The Stack Edit: The Exposed

Official Media Partner to The Other Art Fair, Stack selects the best independent magazines and delivers them directly to you via a monthly door drop service. As Guest Editor to The Other Art Fair Canvas blog, Stack founder Steven Watson spotlights one of his favourite independent magazines. 

I love magazines. And I love podcasts. So when I first saw The Exposed I knew I’d come across something special.

Based in Copenhagen and with contributors from all around the world, it’s a print magazine that comes loaded with added audio and video content; point your phone at a specific page, and it will start playing the media associated with that story.

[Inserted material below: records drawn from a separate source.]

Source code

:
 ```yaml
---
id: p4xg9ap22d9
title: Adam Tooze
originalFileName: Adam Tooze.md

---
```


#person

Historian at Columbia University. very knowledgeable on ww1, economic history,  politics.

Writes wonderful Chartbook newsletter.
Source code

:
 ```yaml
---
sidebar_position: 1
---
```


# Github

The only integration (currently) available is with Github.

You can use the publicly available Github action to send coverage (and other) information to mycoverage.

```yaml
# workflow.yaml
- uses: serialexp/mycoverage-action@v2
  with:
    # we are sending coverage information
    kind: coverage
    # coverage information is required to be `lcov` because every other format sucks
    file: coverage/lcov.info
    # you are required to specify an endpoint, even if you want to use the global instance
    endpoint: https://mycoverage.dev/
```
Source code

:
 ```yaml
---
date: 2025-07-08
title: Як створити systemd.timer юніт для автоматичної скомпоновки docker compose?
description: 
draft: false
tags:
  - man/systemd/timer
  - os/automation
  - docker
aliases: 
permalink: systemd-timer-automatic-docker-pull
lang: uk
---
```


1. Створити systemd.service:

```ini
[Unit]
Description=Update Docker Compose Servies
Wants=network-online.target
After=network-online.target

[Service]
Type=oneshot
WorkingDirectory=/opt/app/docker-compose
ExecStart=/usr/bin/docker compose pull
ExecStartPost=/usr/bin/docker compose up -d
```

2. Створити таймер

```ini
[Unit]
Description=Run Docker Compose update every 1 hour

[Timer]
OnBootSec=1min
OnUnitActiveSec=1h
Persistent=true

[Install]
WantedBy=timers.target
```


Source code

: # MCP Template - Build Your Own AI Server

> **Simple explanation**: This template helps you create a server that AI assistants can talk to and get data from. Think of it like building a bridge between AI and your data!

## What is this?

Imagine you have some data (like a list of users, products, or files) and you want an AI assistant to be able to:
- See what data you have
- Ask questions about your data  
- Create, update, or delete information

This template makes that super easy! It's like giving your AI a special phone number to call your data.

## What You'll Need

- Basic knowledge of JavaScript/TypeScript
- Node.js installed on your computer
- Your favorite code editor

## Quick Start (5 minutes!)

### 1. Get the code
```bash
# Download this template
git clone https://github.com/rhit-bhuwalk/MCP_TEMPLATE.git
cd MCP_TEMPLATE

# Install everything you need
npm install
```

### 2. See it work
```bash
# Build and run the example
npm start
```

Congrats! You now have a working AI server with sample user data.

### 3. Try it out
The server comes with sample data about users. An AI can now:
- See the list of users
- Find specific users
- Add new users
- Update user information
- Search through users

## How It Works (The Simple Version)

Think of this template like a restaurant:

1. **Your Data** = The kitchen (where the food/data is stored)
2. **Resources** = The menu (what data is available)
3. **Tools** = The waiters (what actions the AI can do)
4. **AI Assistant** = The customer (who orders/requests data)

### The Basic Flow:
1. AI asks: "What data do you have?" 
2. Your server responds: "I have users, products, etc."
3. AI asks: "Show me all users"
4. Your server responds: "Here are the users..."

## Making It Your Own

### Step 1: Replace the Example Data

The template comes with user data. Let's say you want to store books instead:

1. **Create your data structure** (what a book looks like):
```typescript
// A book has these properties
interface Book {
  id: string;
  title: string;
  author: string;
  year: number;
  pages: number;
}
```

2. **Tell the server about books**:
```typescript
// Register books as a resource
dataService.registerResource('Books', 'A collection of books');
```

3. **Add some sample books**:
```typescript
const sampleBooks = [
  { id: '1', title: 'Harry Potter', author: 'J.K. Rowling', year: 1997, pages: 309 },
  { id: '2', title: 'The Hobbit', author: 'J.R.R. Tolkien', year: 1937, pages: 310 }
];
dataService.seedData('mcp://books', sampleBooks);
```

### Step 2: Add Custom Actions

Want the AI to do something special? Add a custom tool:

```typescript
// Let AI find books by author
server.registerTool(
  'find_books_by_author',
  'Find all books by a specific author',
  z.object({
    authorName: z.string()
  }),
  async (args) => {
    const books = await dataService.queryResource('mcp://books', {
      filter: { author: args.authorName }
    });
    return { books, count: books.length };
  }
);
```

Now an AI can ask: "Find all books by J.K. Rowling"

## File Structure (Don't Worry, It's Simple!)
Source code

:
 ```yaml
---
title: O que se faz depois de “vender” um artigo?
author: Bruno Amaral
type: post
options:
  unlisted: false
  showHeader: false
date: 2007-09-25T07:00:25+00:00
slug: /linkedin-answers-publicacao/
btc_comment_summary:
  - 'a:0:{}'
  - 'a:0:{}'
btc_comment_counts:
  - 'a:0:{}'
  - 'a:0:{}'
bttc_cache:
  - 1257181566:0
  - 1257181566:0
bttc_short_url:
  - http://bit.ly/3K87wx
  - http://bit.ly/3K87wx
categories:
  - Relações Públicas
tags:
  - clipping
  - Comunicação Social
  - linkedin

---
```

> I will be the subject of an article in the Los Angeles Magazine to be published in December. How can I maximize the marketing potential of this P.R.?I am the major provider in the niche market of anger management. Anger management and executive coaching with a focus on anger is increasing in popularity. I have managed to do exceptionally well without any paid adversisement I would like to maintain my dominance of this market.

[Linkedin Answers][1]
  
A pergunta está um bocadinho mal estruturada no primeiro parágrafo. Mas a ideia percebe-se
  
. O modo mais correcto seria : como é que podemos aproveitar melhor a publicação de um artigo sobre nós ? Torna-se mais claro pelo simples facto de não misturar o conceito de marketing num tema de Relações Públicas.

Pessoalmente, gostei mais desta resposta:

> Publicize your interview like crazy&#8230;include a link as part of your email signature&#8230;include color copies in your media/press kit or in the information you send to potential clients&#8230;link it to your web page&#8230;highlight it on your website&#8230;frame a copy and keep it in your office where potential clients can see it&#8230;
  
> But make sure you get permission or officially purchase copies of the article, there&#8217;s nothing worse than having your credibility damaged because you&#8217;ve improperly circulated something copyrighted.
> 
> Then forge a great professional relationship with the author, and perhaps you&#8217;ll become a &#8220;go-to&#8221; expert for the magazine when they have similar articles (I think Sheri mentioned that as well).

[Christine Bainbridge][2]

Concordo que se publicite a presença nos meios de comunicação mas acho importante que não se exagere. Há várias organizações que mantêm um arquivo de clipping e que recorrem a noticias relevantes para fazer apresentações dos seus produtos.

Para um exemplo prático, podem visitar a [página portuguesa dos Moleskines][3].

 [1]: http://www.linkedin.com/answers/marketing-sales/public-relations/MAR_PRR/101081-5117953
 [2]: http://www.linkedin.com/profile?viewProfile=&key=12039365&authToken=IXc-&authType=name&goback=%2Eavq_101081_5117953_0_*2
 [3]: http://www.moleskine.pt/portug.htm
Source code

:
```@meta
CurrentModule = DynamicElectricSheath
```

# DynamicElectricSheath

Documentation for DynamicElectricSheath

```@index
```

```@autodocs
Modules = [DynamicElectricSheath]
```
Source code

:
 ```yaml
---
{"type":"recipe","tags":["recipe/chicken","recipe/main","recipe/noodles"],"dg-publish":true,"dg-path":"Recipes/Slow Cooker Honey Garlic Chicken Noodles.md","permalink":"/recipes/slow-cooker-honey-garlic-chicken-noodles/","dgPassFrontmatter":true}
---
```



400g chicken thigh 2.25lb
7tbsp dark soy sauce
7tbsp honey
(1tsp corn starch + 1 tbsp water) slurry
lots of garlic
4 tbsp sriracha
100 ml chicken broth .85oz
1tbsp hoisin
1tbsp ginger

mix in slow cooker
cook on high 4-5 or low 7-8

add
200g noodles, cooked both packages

I should say that I’m not generally the biggest fan of print magazines layering digital bells and whistles on top of the page. Normally, when you’re asked to point your phone at a printed page it’s to launch some kind of attention-grabbing gimmick, with adverts animating, covers coming to life or text literally running across the screen. The thing I love about print magazines is the way they can draw me into the intimacy of their stories, and these digital pyrotechnics almost always end up distracting and detracting from that.

But The Exposed has taken a different approach by beginning with the audio and video content, and using the print magazine as a gateway to the stories. In The City of Possibilities, for example, Etienne Malapert recalls his experience of travelling to Masdar City in the United Arab Emirates, to see the contradictions and complications at the heart of the world’s first proposed zero carbon city.

Beginning with Etienne’s photography on the page, the reader is then carried away with him as he narrates his journey from a sweltering bus stop in the desert to the air-conditioned towers and growling supercars of Masdar. It’s like listening to a podcast while also viewing the narrator’s photography, and the effect is beautifully slow and meditative.

By contrast, the pictures of Alia Ali’s textile sculptures stand alone as strange and beautiful objects, and her videos serve to show the contemporary background of where these fabrics came from. Her People of Pattern project aims to show the cultural provenance of textiles, and she travelled far and wide to Mexico, Yemen, Vietnam and beyond to understand what these materials say about the people who made them, wandering down back alleys and browsing markets to put the viewer right in the heart of the places.

We delivered The Exposed to our subscribers this month and it was an excellent way to start the year – an ambitious and adventurous magazine that shows the enormous potential for print. We’ll be switching back to a more conventional format of words and images on the page next month, but I guarantee that the storytelling will be just as fresh.